A number of tier-1 European steelmakers are increasingly more concerned about potential tariffs for European cars sold into the US than the direct tariffs on steel under the country’s Section 232 plan, mill sources said Thursday.

The US is the largest export market for an industry that produced 19.2 million vehicles in 2016, according to figures published by the European Automobile Manufacturers Association (ACEA).

US President Donald Trump has been a vocal critic of the trade deficit the US has with European automakers and has warned of a “tax on their cars.” Such a move would be a significant threat to a trade flow that saw the US import 1.17 million EU-made passenger cars in 2016.

A source at a German steel mill said the concern for the automotive sector is far greater than the potential lost steel exports to the US. “Our concern is if this escalates and goes into cars — 25% of German cars go into the US market,” the source said.

The automotive production hub in Europe is in Germany, with numerous service centers almost entirely focused on supplying the sector.
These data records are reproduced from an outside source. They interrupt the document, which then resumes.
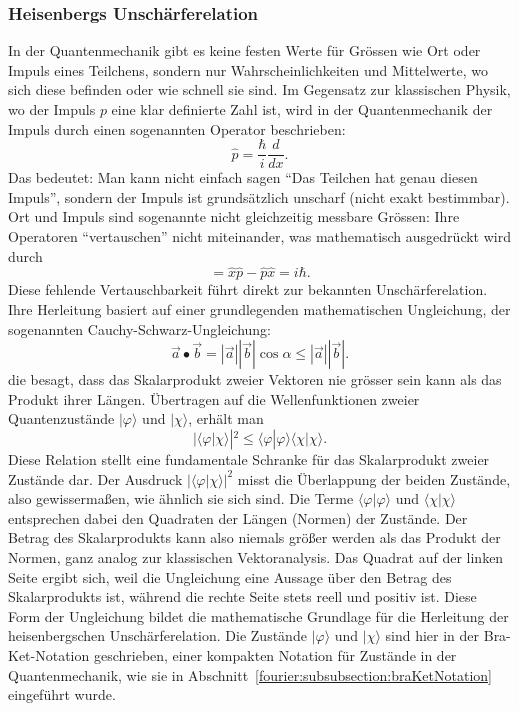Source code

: \subsubsection{Heisenbergs Unschärferelation%
\label{fourier:subsubsection:unschaerferelation}}
In der Quantenmechanik gibt es keine festen Werte für Grössen wie Ort oder Impuls eines Teilchens, sondern nur Wahrscheinlichkeiten und Mittelwerte, wo sich diese befinden oder wie schnell sie sind.
Im Gegensatz zur klassischen Physik, wo der Impuls $p$ eine klar definierte Zahl ist, wird in der Quantenmechanik der Impuls durch einen sogenannten Operator beschrieben:
\begin{equation}
	\hat{p} = \frac{\hbar}{i} \frac{d}{dx}.
\end{equation}
Das bedeutet:
Man kann nicht einfach sagen ``Das Teilchen hat genau diesen Impuls'', sondern der Impuls ist grundsätzlich unscharf (nicht exakt bestimmbar).
Ort und Impuls sind sogenannte nicht gleichzeitig messbare Grössen:
Ihre Operatoren ``vertauschen'' nicht miteinander, was mathematisch ausgedrückt wird durch
\begin{equation}
	[\hat{x},\hat{p}] = \hat{x} \hat{p} - \hat{p} \hat{x} = i \hbar.
\end{equation}
Diese fehlende Vertauschbarkeit führt direkt zur bekannten Unschärferelation.
Ihre Herleitung basiert auf einer grundlegenden mathematischen Ungleichung, der sogenannten Cauchy-Schwarz-Ungleichung:
\begin{equation}
	\vec{a} \bullet \vec{b} = |\vec{a}| |\vec{b}|\cos\alpha \le |\vec{a}| |\vec{b}|.
\end{equation}
die besagt, dass das Skalarprodukt zweier Vektoren nie grösser sein kann als das Produkt ihrer Längen.
Übertragen auf die Wellenfunktionen zweier Quantenzustände $|\varphi\rangle$ und $|\chi\rangle$, erhält man
\begin{equation}
	|\langle\varphi | \chi\rangle|^2 \le \langle\varphi | \varphi\rangle \langle\chi | \chi\rangle.
\end{equation}
Diese Relation stellt eine fundamentale Schranke für das Skalarprodukt zweier Zustände dar.
Der Ausdruck $|\langle\varphi|\chi\rangle|^2$ misst die Überlappung der beiden Zustände, also gewissermaßen, wie ähnlich sie sich sind.
Die Terme $\langle\varphi|\varphi\rangle$ und $\langle\chi|\chi\rangle$ entsprechen dabei den Quadraten der Längen (Normen) der Zustände.
Der Betrag des Skalarprodukts kann also niemals größer werden als das Produkt der Normen, ganz analog zur klassischen Vektoranalysis.
Das Quadrat auf der linken Seite ergibt sich, weil die Ungleichung eine Aussage über den Betrag des Skalarprodukts ist, während die rechte Seite stets reell und positiv ist.
Diese Form der Ungleichung bildet die mathematische Grundlage für die Herleitung der heisenbergschen Unschärferelation.
Die Zustände $|\varphi\rangle$ und $|\chi\rangle$ sind hier in der Bra-Ket-Notation geschrieben, einer kompakten Notation für Zustände in der Quantenmechanik, wie sie in Abschnitt~\ref{fourier:subsubsection:braKetNotation} eingeführt wurde.

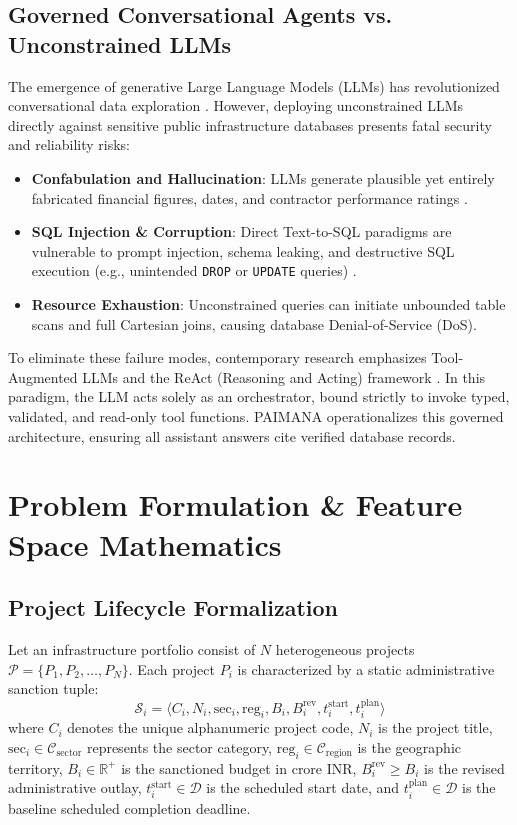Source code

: \documentclass[conference]{IEEEtran}
\begin{document}
\subsection{Governed Conversational Agents vs. Unconstrained LLMs}
The emergence of generative Large Language Models (LLMs) has revolutionized conversational data exploration \cite{b13}. However, deploying unconstrained LLMs directly against sensitive public infrastructure databases presents fatal security and reliability risks:
\begin{itemize}
    \item \textbf{Confabulation and Hallucination}: LLMs generate plausible yet entirely fabricated financial figures, dates, and contractor performance ratings \cite{b14}.
    \item \textbf{SQL Injection \& Corruption}: Direct Text-to-SQL paradigms are vulnerable to prompt injection, schema leaking, and destructive SQL execution (e.g., unintended \texttt{DROP} or \texttt{UPDATE} queries) \cite{b15}.
    \item \textbf{Resource Exhaustion}: Unconstrained queries can initiate unbounded table scans and full Cartesian joins, causing database Denial-of-Service (DoS).
\end{itemize}
To eliminate these failure modes, contemporary research emphasizes Tool-Augmented LLMs and the ReAct (Reasoning and Acting) framework \cite{b16}. In this paradigm, the LLM acts solely as an orchestrator, bound strictly to invoke typed, validated, and read-only tool functions. PAIMANA operationalizes this governed architecture, ensuring all assistant answers cite verified database records.

\section{Problem Formulation \& Feature Space Mathematics}

\subsection{Project Lifecycle Formalization}
Let an infrastructure portfolio consist of $N$ heterogeneous projects $\mathcal{P} = \{P_1, P_2, \dots, P_N\}$. Each project $P_i$ is characterized by a static administrative sanction tuple:
\begin{equation}
\mathcal{S}_i = \langle C_i, N_i, \text{sec}_i, \text{reg}_i, B_i, B_i^{\text{rev}}, t_i^{\text{start}}, t_i^{\text{plan}}\rangle
\end{equation}
where $C_i$ denotes the unique alphanumeric project code, $N_i$ is the project title, $\text{sec}_i \in \mathcal{C}_{\text{sector}}$ represents the sector category, $\text{reg}_i \in \mathcal{C}_{\text{region}}$ is the geographic territory, $B_i \in \mathbb{R}^+$ is the sanctioned budget in crore INR, $B_i^{\text{rev}} \ge B_i$ is the revised administrative outlay, $t_i^{\text{start}} \in \mathcal{D}$ is the scheduled start date, and $t_i^{\text{plan}} \in \mathcal{D}$ is the baseline scheduled completion deadline.
\end{document}
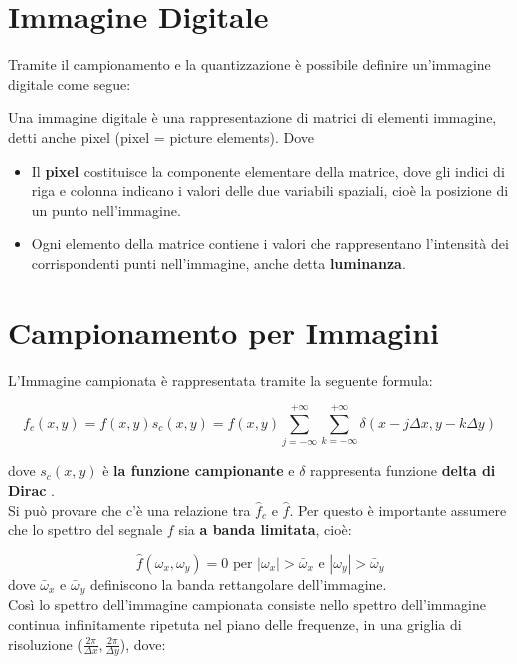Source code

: \section{Immagine Digitale}
Tramite il campionamento e la quantizzazione è possibile definire un'immagine
digitale come segue:
\begin{definition}
    Una immagine digitale è una rappresentazione di matrici di elementi
    immagine, detti anche pixel (pixel = picture elements). Dove

    \begin{itemize}
        \item Il \textbf{pixel} costituisce la componente elementare della
              matrice, dove gli indici di riga e colonna indicano i valori delle
              due variabili spaziali, cioè la posizione di un punto
              nell'immagine.
        \item Ogni elemento della matrice contiene i valori che rappresentano
              l'intensità dei corrispondenti punti nell'immagine, anche detta
              \textbf{luminanza}.
    \end{itemize}
\end{definition}

\section{Campionamento per Immagini}
L'Immagine campionata è rappresentata tramite la seguente formula:

$$
    f_c(x,y) = f(x,y)s_c(x,y)=f(x,y)\sum_{j=-\infty}^{+\infty}
    \sum_{k=-\infty}^{+\infty} \delta (x-j \Delta x, y-k \Delta y)
$$

dove $s_c(x,y)$ è \textbf{la funzione campionante} e $\delta$ rappresenta
funzione \textbf{delta di Dirac} .\\

Si può provare che c'è una relazione tra $\hat{f}_c$ e $\hat{f}$. Per questo è
importante assumere che lo spettro del segnale $f$ sia \textbf{a banda
    limitata}, cioè:

$$
    \hat{f}(\omega_x, \omega_y)=0 \text{ per } |\omega_x| > \bar{\omega}_x \text{ e } |\omega_y| > \bar{\omega}_y
$$
dove $\bar{\omega}_x$ e $\bar{\omega}_y$ definiscono la banda rettangolare
dell'immagine.\\

Così lo spettro dell'immagine campionata consiste nello spettro dell'immagine
continua infinitamente ripetuta nel piano delle frequenze, in una griglia di
risoluzione ($\frac{2\pi}{\Delta x}, \frac{2 \pi}{\Delta y}$), dove:

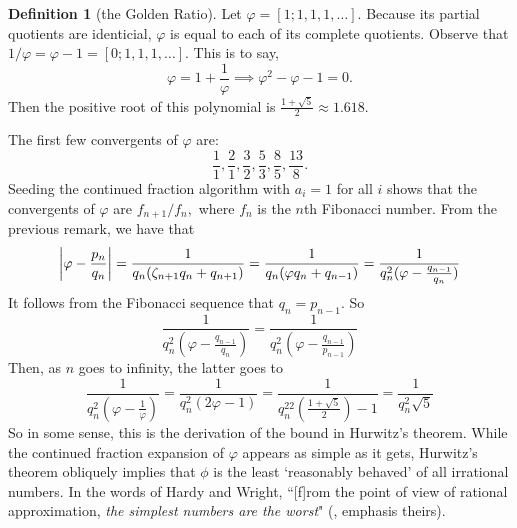 \documentclass[12pt, letterpaper, oneside]{book}
\newcommand{\gf}{\ensuremath{\varphi}}
\newcommand{\gz}{\ensuremath{\zeta}}
\DeclarePairedDelimiter{\abs}{\lvert}{\rvert}
\theoremstyle{plain}
\theoremstyle{definition}
\newtheorem{definition}{Definition}
\theoremstyle{remark}
\begin{document}
\begin{definition}[the Golden Ratio]
  Let $\gf = [1; 1, 1,1,\ldots]$. Because its partial quotients are identicial, $\gf$ is equal to each
  of its complete quotients.  Observe that
  $1/\gf = \gf - 1 = [0; 1, 1, 1,\ldots]$. This is to say,
  \[
    \gf = 1 + \frac{1}{\gf} \implies \gf^2 - \gf - 1 = 0.
  \]
  Then the positive root of this polynomial is
  $\frac{1 + \sqrt{5}}{2} \approx 1.618$.
\end{definition}
The first few convergents of $\gf$ are:
\[
\frac{1}{1},\frac{2}{1},\frac{3}{2},\frac{5}{3},\frac{8}{5},\frac{13}{8}.
\]
Seeding the continued fraction algorithm with $a_i=1$ for all $i$ shows that the convergents of $\gf$ are $f_{n+1}/f_n,$ where $f_n$ is the $n$th Fibonacci number. From the previous remark, we have that
  \[
    \abs*{\gf - \frac{p_n}{q_n}} =
    \frac{1}{q_n(\gz_{n+1}q_n+q_{n+1})}=\frac{1}{q_n(\gf q_n +
      q_{n-1})} = \frac{1}{q_n^2(\gf - \frac{q_{n-1}}{q_n})}
  \]
It follows from the Fibonacci sequence that $q_n = p_{n-1}$.  So
  \[
    \frac{1}{q_n^2(\gf - \frac{q_{n-1}}{q_n})} = \frac{1}{q_n^2(\gf -
      \frac{q_{n-1}}{p_{n-1}})}
  \]
  Then, as $n$ goes to infinity, the latter goes to
  \[
    \frac{1}{q_n^2(\gf - \frac{1}{\gf})} = \frac{1}{q_n^2(2\gf - 1)} =
    \frac{1}{q_n^22(\frac{1+\sqrt{5}}{2})-1}=\frac{1}{q_n^2\sqrt{5}}
  \]
  So in some sense, this is the derivation of the bound in Hurwitz's theorem. While the continued fraction expansion of $\gf$ appears as simple as it gets, Hurwitz's theorem obliquely implies that $\phi$ is the least `reasonably behaved' of all irrational numbers. In the words of Hardy and Wright, ``[f]rom the point of view of rational approximation, \textit{the simplest numbers are the worst}" (\cite{GH60}, emphasis theirs).
\end{document}

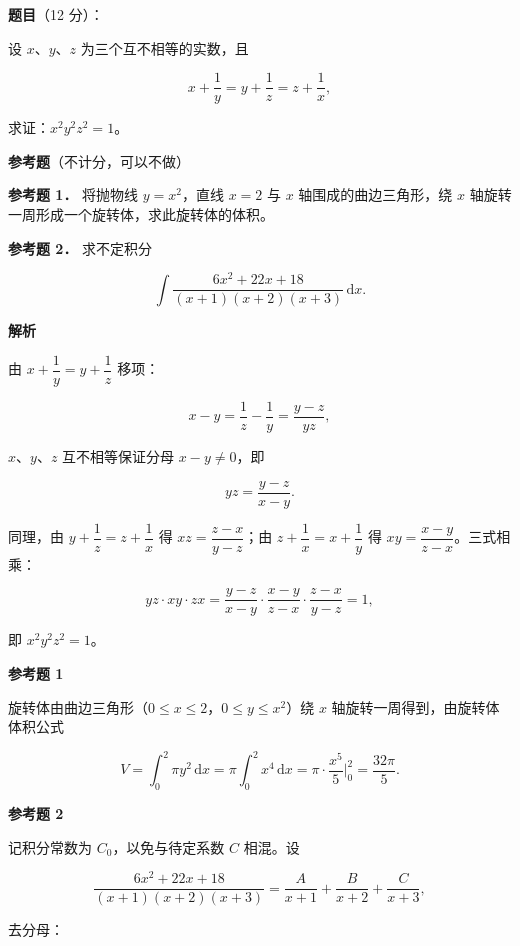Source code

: \begin{answer}

\textbf{题目}（12 分）：

设 $x$、$y$、$z$ 为三个互不相等的实数，且

\nopagebreak[4]
\[
x+\frac1y=y+\frac1z=z+\frac1x,
\]

求证：$x^2y^2z^2=1$。

\begin{gktip}
\textbf{参考题}（不计分，可以不做）
\end{gktip}

\textbf{参考题 1．} 将抛物线 $y=x^2$，直线 $x=2$ 与 $x$ 轴围成的曲边三角形，绕 $x$ 轴旋转一周形成一个旋转体，求此旋转体的体积。

\textbf{参考题 2．} 求不定积分

\nopagebreak[4]
\[
\int\frac{6x^2+22x+18}{(x+1)(x+2)(x+3)}\,\mathrm dx.
\]

\textbf{解析}

由 $x+\dfrac1y=y+\dfrac1z$ 移项：

\nopagebreak[4]
\[
x-y=\frac1z-\frac1y=\frac{y-z}{yz},
\]

$x$、$y$、$z$ 互不相等保证分母 $x-y\ne0$，即

\nopagebreak[4]
\[
yz=\frac{y-z}{x-y}.
\]

同理，由 $y+\dfrac1z=z+\dfrac1x$ 得 $xz=\dfrac{z-x}{y-z}$；由 $z+\dfrac1x=x+\dfrac1y$ 得 $xy=\dfrac{x-y}{z-x}$。三式相乘：

\nopagebreak[4]
\[
yz\cdot xy\cdot zx
=\frac{y-z}{x-y}\cdot\frac{x-y}{z-x}\cdot\frac{z-x}{y-z}
=1,
\]

即 $x^2y^2z^2=1$。

\textbf{参考题 1}

旋转体由曲边三角形（$0\le x\le2$，$0\le y\le x^2$）绕 $x$ 轴旋转一周得到，由旋转体体积公式

\nopagebreak[4]
\[
V=\int_0^2\pi y^2\,\mathrm dx
=\pi\int_0^2x^4\,\mathrm dx
=\pi\cdot\frac{x^5}{5}\bigg|_0^2
=\frac{32\pi}{5}.
\]

\textbf{参考题 2}

记积分常数为 $C_0$，以免与待定系数 $C$ 相混。设

\nopagebreak[4]
\[
\frac{6x^2+22x+18}{(x+1)(x+2)(x+3)}
=\frac{A}{x+1}+\frac{B}{x+2}+\frac{C}{x+3},
\]

去分母：


\end{answer}
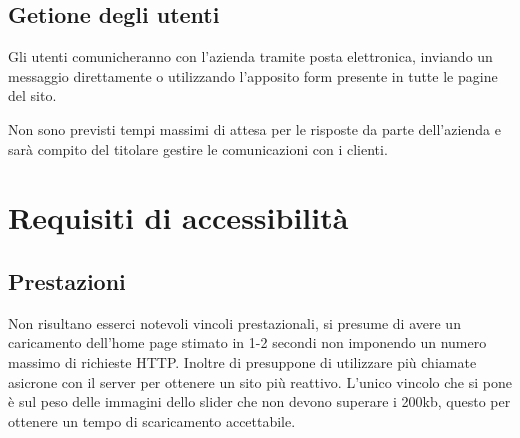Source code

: \documentclass[a4paper,12pt,hidelinks]{report}
\begin{document}
  \subsection{Getione degli utenti}
    Gli utenti comunicheranno con l'azienda tramite posta elettronica, inviando un messaggio direttamente o utilizzando l'apposito form presente in tutte le pagine del sito.
    \par Non sono previsti tempi massimi di attesa per le risposte da parte dell'azienda e sarà compito del titolare gestire le comunicazioni con i clienti.

\section{Requisiti di accessibilità}
  \subsection{Prestazioni}
    Non risultano esserci notevoli vincoli prestazionali, si presume di avere un caricamento dell'home page stimato in 1-2 secondi non imponendo un numero 
    massimo di richieste HTTP.
    Inoltre di presuppone di utilizzare più chiamate asicrone con il server per ottenere un sito più reattivo. L'unico vincolo che si pone è sul peso 
    delle immagini dello slider che non devono superare i 200kb, questo per ottenere un tempo di scaricamento accettabile.
  
\end{document}
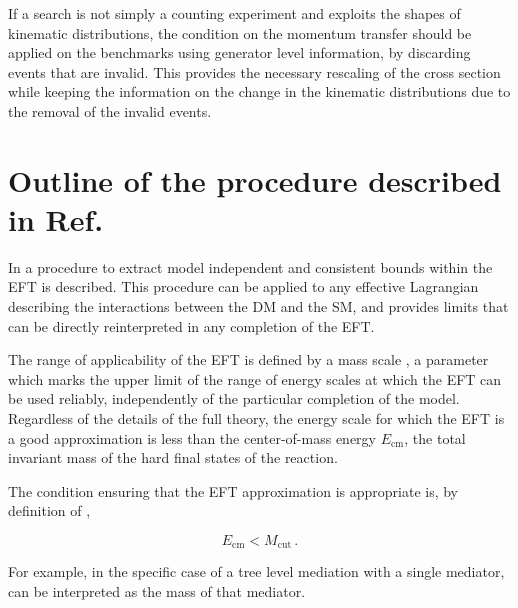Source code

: If a search is not simply a counting experiment and exploits the shapes of kinematic distributions, the condition on the momentum transfer should be applied on the benchmarks using generator level information, by discarding events that are invalid. This provides the necessary rescaling of the cross section while keeping the information on the change in the kinematic distributions due to the removal of the invalid events. 

\clearpage

\section{\texorpdfstring{Outline of the procedure described in Ref.~\cite{Racco:2015dxa}}{Outline of the procedure described in Refs.}}
\label{sec:TruncationWithSHat}

In \cite{Racco:2015dxa} a procedure to extract model independent and consistent bounds within the EFT is described. This procedure can be applied to any effective Lagrangian describing the interactions between the DM and the SM, and provides limits that can be directly reinterpreted in any completion of the EFT.

The range of applicability of the EFT is defined by a mass scale \Mcut, a parameter which marks the upper limit of the range of energy scales at which the EFT can be used reliably, independently of the particular completion of the model. 
Regardless of the  details of the full theory, the energy scale for which the EFT is a good approximation is less than the center-of-mass energy $E_\text{cm}$, the total invariant mass of the hard final states of the reaction.%


The condition ensuring that the EFT approximation is appropriate is, by definition of \Mcut,

\begin{equation}
\label{Ecm<Mcut}
E_\text{cm}<M_\text{cut}\,.
\end{equation}

For example, in the specific case of a tree level mediation with a single mediator, \Mcut can be interpreted as the mass of that mediator.

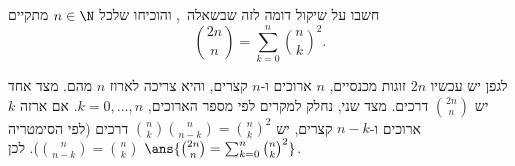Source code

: חשבו על שיקול דומה לזה שבשאלה~, והוכיחו שלכל $n\in\N$ מתקיים
\[
\binom{2n}n=\sum_{k=0}^n\binom nk^2.
\]
\begin{solbox}
לגפן יש עכשיו $2n$ זוגות מכנסיים, $n$ ארוכים ו-$n$ קצרים, והיא צריכה לארוז $n$ מהם. מצד אחד יש $\binom{2n}n$ דרכים.
מצד שני, נחלק למקרים לפי מספר הארוכים, $k=0,\dots,n$. אם ארזה $k$ ארוכים ו-$n-k$ קצרים, יש $\binom nk\binom n{n-k}=\binom nk^2$ דרכים (לפי הסימטריה $\binom n{n-k}=\binom nk$). לכן $\ans{\binom{2n}n=\sum_{k=0}^n\binom nk^2}$.
\end{solbox}
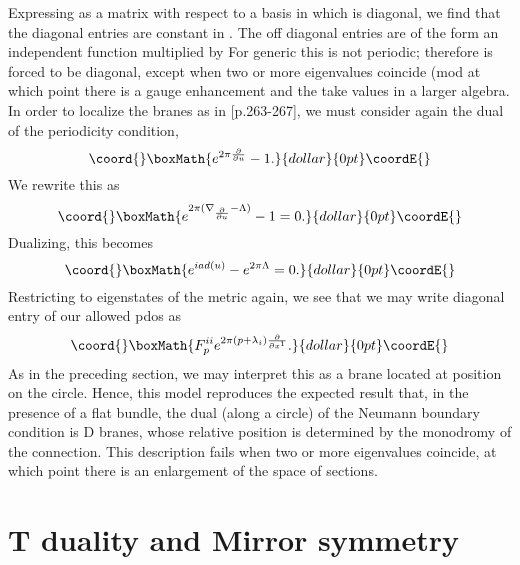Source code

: \documentclass[a4paper,11pt]{amsart}
\begin{document}
Expressing \coordHE{} as a matrix with respect to a basis in which \myHighlight{$\Lambda$}\coordHE{} is 
diagonal, we find that the diagonal entries \coordHE{} are constant in \coordHE{}. 
The off diagonal entries \coordHE{} are of the form an \coordHE{} independent
function multiplied by \coordHE{} For generic \myHighlight{$\Lambda$}\coordHE{} 
this is not periodic; therefore \coordHE{} is forced to be diagonal, except when two
or more eigenvalues coincide (mod \coordHE{} at which point there is a gauge
enhancement and the \coordHE{} take values in a larger algebra. In order to localize 
the branes as in \cite{P}[p.263-267], we must consider again the \coordHE{} dual of the
periodicity condition, 
$$\coord{}\boxMath{e^{2\pi\frac{\partial}{\partial u}} - 1.}{dollar}{0pt}\coordE{}$$
We rewrite this as 
$$\coord{}\boxMath{e^{2\pi(\nabla_{\frac{\partial}{\partial u}}-\Lambda)} - 1 = 0.}{dollar}{0pt}\coordE{}$$
Dualizing, this becomes 
$$\coord{}\boxMath{e^{i ad(u)} - e^{2\pi\Lambda} = 0.}{dollar}{0pt}\coordE{}$$
Restricting to eigenstates of the metric again, we see that we may write 
\coordHE{} diagonal entry of our allowed pdos as 
$$\coord{}\boxMath{F_p^{ii}e^{2\pi(p+\lambda_i)\frac{\partial}{\partial x^1}}.}{dollar}{0pt}\coordE{}$$
 As in the preceding section, we may
 interpret this as a brane located at position \coordHE{} on the circle. 
Hence,  this model reproduces
the expected result that, in the presence of a flat \coordHE{} bundle,
 the \coordHE{} dual (along a circle) of the Neumann boundary
condition is \coordHE{} D branes, whose relative position is determined by the
monodromy of the connection. 
This description fails when two or more eigenvalues
coincide, at which point there is an enlargement of the space of sections. 

\section{T duality and Mirror symmetry}\label{TDM}
\end{document}
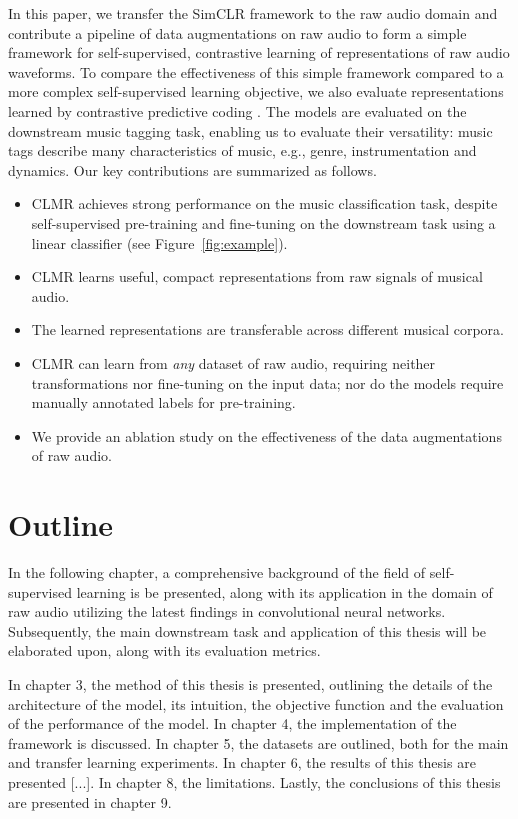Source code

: In this paper, we transfer the SimCLR framework \cite{chen_simple_2020} to the raw audio domain and contribute a pipeline of data augmentations on raw audio to form a simple framework for self-supervised, contrastive  learning of representations of raw audio waveforms. To compare the effectiveness of this simple framework compared to a more complex self-supervised learning objective, we also evaluate representations learned by contrastive predictive coding \cite{oord_representation_2019}. The models are evaluated on the downstream music tagging task, enabling us to evaluate their versatility: music tags describe many characteristics of music, e.g., genre, instrumentation and dynamics. Our key contributions are summarized as follows.
\begin{itemize}
    \item CLMR achieves strong performance on the music classification task, despite self-supervised pre-training and fine-tuning on the downstream task using a linear classifier (see Figure~\ref{fig:example}).
    \item CLMR learns useful, compact representations from raw signals of musical audio.
    \item The learned representations are transferable across different musical corpora.
    \item CLMR can learn from \emph{any} dataset of raw audio, requiring neither transformations nor fine-tuning on the input data; nor do the models require manually annotated labels for pre-training.
    \item We provide an ablation study on the effectiveness of the data augmentations of raw audio.
\end{itemize}


\section{Outline}
In the following chapter, a comprehensive background of the field of self-supervised learning is be presented, along with its application in the domain of raw audio utilizing the latest findings in convolutional neural networks. Subsequently, the main downstream task and application of this thesis will be elaborated upon, along with its evaluation metrics.

In chapter 3, the method of this thesis is presented, outlining the details of the architecture of the model, its intuition, the objective function and the evaluation of the performance of the model. In chapter 4, the implementation of the framework is discussed. In chapter 5, the datasets are outlined, both for the main and transfer learning experiments. In chapter 6, the results of this thesis are presented [...]. In chapter 8, the limitations. Lastly, the conclusions of this thesis are presented in chapter 9.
In 2016, Germany produced more than 5.5 million passenger cars, with a further 550,000 commercial vehicles. ThyssenKrupp, ArcelorMittal and Salzgitter are major domestic automotive steel suppliers, with significant long-term contracts dependent on the success of the industry.

“If we start a real trade war between Europe, [the] US, China, whoever, this could affect the steel demand and this is a much worse scenario,” another European mill source said, noting that the European Commission has escalated tensions by proposing retaliatory measures for Harley Davison motorcycles and American whiskey.

The European hot-dip galvanized market has been reshaped in recent years to tailor to automotive grades, to the extent that many industrial-grade buyers are concerned by limited supply options. But a trade war with the US would cause significant problems for a key end-user industry that already faces headwinds.

ACEA forecasts new car sales in the EU to slow to 1% growth in 2018, following growth of 3.4% in 2017, when vehicle sales totaled more than 15 million for the first time since 2007.

EU legislation bringing forward CO2 targets for cars and vans, plus the potential disruption from Brexit, have dampened the overall outlook. ACEA Secretary General Erik Jonnaert is keen to avoid further obstacles, calling this week for international trade rules to be respected.

“European manufacturers do not only import vehicles into the US, but that they have a major manufacturing footprint there, providing significant local employment and generating tax revenue. Indeed, some European manufacturers have their biggest plants not in the EU, but in the US,” Jonnaert said.